Chaque année, le gouvernement américain accorde plusieurs centaines de milliards de dollars à des entreprises de défense privées, et c’est un monde où les salaires sont hautement compétitifs. C’est pourquoi plusieurs vétérans de l’armée se tournent vers des emplois dans le secteur militaire privé, plus profitable et beaucoup moins encadré.
Bien entendu, il n’y a rien de nouveau dans le fait d’engager des mercenaires, bien que la pratique ait été quelque peu délaissée au siècle dernier. Mais le 11 septembre et les guerres qui en ont découlé ont propulsé le phénomène, qui n’est pas près de s’arrêter. Peut-être, même, que les guerres de demain ne seront plus disputées par les forces armées des nations, mais bien par des milices privées.
Profiter du climat social
Les compagnies de défense ne font pas que remplacer des armées. Elles offrent aussi des services de sécurité privée pour des employés du gouvernement dans des zones de conflits, et peuvent être engagées par des particuliers pour renverser des régimes politiques. Elles développent également des technologies de cybersurveillance, inventent de nouvelles armes, des drones et tout ce qui pourrait être utile en temps de guerre (et parfois en temps de paix).
Le complexe militaro-industriel perd, avec le retrait des troupes américaines en Afghanistan, un de ses projets les plus profitables. Néanmoins, ces compagnies continueront de profiter du climat d’insécurité qu’a causé le 11 septembre, créant ce qu’on a appelé la Camo Economy. Lockheed Martin, par exemple, reçoit des montants astronomiques pour le développement de nouvelles armes, d’avions et de drones. L’entreprise québécoise Garda se voit allouer des millions de dollars pour assurer la sécurité dans les aéroports canadiens, où les mesures de sécurité ont dû être renforcées après les attentats du World Trade Center.

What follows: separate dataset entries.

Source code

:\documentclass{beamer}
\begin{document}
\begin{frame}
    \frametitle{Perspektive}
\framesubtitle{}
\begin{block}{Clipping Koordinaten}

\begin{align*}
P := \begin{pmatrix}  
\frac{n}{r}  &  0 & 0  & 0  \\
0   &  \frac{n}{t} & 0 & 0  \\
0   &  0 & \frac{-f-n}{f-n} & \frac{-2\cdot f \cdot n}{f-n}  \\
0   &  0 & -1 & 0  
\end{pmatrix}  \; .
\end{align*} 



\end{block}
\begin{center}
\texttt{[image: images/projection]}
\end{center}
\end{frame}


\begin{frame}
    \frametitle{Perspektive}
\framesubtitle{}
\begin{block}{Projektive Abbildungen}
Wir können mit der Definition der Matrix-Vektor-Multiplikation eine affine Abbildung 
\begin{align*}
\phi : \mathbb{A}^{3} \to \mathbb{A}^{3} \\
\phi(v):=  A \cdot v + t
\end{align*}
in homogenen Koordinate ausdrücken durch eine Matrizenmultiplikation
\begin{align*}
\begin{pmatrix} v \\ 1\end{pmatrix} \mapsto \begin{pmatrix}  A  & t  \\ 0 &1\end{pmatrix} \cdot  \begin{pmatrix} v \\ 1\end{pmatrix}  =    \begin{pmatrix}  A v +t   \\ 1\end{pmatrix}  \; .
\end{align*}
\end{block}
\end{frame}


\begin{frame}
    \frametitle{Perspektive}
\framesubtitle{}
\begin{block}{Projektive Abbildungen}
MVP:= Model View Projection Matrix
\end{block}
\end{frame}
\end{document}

Maintenant que les entreprises de défense et les gouvernements ont les deux mains dans cette nouvelle industrie de la guerre, plus musclée et profitable, la machine ne peut pas s’arrêter. Alors que l’on voit 20 ans d’efforts de reconstruction et de démocratisation s’effondrer en Afghanistan, on ne peut que constater que les vrais gagnants de cette guerre auront été les acteurs du complexe militaro-industriel.